● **What the exercise asks**: Below are some records; output exactly the lines from the line with "The back cover" to the line with "processor interface and", both ends kept, and nothing more.

● **Supplied entries**:

========================

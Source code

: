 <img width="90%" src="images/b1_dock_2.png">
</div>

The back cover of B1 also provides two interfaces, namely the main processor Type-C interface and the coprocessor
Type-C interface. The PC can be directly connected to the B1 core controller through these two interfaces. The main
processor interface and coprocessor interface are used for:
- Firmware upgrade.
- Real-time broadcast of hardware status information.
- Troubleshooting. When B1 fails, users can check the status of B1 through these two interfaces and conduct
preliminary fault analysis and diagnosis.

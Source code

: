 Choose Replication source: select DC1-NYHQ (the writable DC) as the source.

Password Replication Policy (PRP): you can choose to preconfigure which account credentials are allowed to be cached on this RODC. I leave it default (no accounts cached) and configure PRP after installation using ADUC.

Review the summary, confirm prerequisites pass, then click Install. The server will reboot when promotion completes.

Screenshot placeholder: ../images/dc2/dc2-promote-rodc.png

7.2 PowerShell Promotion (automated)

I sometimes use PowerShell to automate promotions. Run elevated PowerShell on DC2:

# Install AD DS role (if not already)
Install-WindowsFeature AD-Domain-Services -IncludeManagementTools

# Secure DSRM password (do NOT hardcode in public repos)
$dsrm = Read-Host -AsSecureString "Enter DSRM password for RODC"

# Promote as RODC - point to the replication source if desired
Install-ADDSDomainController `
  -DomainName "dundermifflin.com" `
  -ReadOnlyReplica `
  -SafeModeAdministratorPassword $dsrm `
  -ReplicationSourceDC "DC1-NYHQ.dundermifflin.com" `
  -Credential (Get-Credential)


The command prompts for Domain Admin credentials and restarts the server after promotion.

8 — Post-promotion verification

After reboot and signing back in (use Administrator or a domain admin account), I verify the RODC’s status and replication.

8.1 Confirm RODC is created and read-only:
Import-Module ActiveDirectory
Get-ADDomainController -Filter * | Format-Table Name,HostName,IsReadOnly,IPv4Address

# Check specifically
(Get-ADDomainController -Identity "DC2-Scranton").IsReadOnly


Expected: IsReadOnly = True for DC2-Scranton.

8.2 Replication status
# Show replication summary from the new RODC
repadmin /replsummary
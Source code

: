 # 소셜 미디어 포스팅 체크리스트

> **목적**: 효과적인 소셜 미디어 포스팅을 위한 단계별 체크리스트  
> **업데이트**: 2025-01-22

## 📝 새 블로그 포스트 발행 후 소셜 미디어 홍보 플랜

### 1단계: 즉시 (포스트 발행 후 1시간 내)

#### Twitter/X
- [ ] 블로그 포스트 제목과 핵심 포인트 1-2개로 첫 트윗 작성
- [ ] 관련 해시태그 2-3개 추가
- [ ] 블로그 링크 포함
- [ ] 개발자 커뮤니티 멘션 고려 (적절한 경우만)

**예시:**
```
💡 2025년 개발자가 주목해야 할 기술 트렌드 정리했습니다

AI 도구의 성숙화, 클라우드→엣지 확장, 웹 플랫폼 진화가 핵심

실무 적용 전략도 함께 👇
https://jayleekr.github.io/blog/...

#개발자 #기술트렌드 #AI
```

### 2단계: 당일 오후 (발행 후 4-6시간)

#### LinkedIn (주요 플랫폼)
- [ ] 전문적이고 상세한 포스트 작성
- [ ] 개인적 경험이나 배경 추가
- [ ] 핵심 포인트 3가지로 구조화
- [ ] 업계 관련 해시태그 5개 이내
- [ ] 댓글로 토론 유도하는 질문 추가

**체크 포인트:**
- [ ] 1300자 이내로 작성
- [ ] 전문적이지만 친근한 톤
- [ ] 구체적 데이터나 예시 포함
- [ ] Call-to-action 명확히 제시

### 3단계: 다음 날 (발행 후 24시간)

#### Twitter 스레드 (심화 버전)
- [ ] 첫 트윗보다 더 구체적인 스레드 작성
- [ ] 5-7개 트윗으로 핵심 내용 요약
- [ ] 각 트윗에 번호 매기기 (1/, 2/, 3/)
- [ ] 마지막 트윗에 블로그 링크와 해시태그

========================

● **Result of this task**:
The back cover of B1 also provides two interfaces, namely the main processor Type-C interface and the coprocessor
Type-C interface. The PC can be directly connected to the B1 core controller through these two interfaces. The main
processor interface and coprocessor interface are used for:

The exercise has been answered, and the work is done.